If you haven't checked your email yet today, you're probably going to be in for a shock: Amazon.com (NASDAQ:AMZN) is raising prices on Amazon Prime.

Statistically speaking, you probably know what Amazon Prime provides. According to CEO Jeff Bezos, Prime members around the world now number in the "tens of millions." But just in case you're not one of those heretofore lucky souls who've benefited from the service, here's a quick rundown on Prime. 

An all-you-can-eat free delivery service
Since Bezos first started the project nine years ago, Amazon Prime has offered its members free two-day delivery of most goods sold on Amazon.com for anyone willing to pay $79 up front to subscribe to the service. Lifehacker.com estimates that an average consumer making as few as 10 orders from Amazon.com annually will at least break even by subscribing to Amazon Prime -- before considering the other benefits.

A virtual library
In addition to free delivery, Prime membership gives Amazon's customers the ability to "borrow" from a collection of more than 500,000 e-books. If you own a Kindle e-reader, Prime membership permits you to borrow a book a month from the Kindle Lending Library -- at no extra charge.

And a free streaming movie service
In direct competition with Netflix, Amazon has built up a library of 40,000 movies and television episodes that can be streamed to digital devices and televisions for free, with Prime membership.

There are other benefits to Prime, but these are the three biggies.

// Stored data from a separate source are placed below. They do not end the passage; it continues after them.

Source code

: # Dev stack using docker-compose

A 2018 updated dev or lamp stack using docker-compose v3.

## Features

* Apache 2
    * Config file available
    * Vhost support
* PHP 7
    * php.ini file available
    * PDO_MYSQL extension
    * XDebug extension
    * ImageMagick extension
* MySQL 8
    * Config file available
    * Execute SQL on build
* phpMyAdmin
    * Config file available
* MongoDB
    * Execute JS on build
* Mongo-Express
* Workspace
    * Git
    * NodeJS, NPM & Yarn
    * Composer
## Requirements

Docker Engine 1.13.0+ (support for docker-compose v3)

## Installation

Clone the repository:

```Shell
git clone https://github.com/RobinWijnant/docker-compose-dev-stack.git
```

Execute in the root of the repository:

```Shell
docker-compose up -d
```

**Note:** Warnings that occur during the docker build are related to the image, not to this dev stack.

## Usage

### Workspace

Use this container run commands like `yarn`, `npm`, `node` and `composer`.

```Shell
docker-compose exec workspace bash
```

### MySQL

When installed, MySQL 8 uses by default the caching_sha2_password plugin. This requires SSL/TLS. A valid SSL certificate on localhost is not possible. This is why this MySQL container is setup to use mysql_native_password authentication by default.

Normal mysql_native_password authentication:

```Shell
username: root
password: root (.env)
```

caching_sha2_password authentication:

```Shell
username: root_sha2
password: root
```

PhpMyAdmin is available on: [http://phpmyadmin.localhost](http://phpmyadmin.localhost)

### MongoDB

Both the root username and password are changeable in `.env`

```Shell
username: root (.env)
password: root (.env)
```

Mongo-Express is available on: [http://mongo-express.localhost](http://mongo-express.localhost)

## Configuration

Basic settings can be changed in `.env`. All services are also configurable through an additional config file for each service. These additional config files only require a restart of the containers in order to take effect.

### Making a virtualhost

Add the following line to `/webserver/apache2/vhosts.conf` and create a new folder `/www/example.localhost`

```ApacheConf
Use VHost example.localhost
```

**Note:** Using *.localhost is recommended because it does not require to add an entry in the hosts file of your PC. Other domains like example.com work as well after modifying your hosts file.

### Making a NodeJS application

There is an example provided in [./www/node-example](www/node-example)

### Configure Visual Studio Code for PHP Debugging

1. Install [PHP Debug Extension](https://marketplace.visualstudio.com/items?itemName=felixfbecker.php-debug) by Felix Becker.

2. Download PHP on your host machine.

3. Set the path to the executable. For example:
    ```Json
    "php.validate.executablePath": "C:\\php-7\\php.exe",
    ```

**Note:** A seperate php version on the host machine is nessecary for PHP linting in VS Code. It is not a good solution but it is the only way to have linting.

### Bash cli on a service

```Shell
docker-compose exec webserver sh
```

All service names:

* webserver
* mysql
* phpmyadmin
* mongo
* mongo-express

Now for the bad news: You know the $79 membership price that I mentioned up above? The one that's remained constant for the past nine years? Well, it's finally going up to $99.

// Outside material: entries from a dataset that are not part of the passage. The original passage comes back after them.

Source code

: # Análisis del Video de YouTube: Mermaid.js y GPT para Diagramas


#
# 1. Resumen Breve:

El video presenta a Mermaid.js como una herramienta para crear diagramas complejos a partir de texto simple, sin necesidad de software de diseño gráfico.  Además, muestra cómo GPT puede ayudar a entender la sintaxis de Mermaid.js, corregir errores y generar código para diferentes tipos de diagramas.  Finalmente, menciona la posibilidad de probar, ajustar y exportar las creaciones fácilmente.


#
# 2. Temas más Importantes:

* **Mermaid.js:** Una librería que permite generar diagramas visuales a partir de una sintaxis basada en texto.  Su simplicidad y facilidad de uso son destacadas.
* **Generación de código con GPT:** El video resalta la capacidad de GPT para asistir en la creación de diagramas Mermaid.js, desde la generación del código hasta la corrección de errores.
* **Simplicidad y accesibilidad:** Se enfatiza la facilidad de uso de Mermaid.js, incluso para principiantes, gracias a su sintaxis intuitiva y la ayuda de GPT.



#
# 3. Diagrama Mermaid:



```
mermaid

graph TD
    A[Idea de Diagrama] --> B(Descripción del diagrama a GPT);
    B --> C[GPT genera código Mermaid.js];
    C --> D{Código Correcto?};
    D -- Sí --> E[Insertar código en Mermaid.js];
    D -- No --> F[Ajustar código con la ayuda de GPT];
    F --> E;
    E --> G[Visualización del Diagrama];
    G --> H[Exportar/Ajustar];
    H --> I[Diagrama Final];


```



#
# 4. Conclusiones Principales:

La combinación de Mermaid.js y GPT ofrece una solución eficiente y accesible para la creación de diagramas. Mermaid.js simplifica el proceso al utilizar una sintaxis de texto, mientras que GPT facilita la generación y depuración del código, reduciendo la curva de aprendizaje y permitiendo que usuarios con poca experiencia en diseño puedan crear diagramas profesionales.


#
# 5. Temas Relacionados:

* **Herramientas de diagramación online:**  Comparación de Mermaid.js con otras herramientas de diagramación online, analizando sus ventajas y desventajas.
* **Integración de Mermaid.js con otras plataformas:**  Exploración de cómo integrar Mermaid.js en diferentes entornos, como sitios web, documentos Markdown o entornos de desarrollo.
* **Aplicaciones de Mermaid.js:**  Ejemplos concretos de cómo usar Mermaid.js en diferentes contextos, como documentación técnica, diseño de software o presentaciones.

This morning, Amazon sent out an email to all of its members explaining the increase as arising from several factors. Rising "fuel and transportation costs" are one factor. But also behind the increase are moves Amazon has made to make the Prime service more valuable -- and so worth more money to members. Expanding the borrowable Kindle e-book library and buying rights to all the movies streamable through Prime cost Amazon money. To continue making these improvements, Amazon needs to raise the cost of Prime.

What does it mean to you?
If you are a Prime member, the roughly 25% cost increase on Prime means that you need to make upward of about 12 orders on Prime to "break even" -- if the Kindle and streaming video services have no value to you. If they do have value, then you may break even earlier. A recent survey by UBS suggests that 58% of Amazon Prime members think they'll at least break even at Prime's new $99 price point.

If you are an Amazon.com shareholder, the dynamics are a bit different. Here, you need to weigh whether, in your estimation, Amazon will gain enough extra revenue from raising the price of Prime to offset the revenues lost from the loss of customers rebelling at the price hike. With the stock rising 1% so far in response to today's news, it appears most investors are calculating that Amazon will do so, and that raising the price of Prime is good news for them.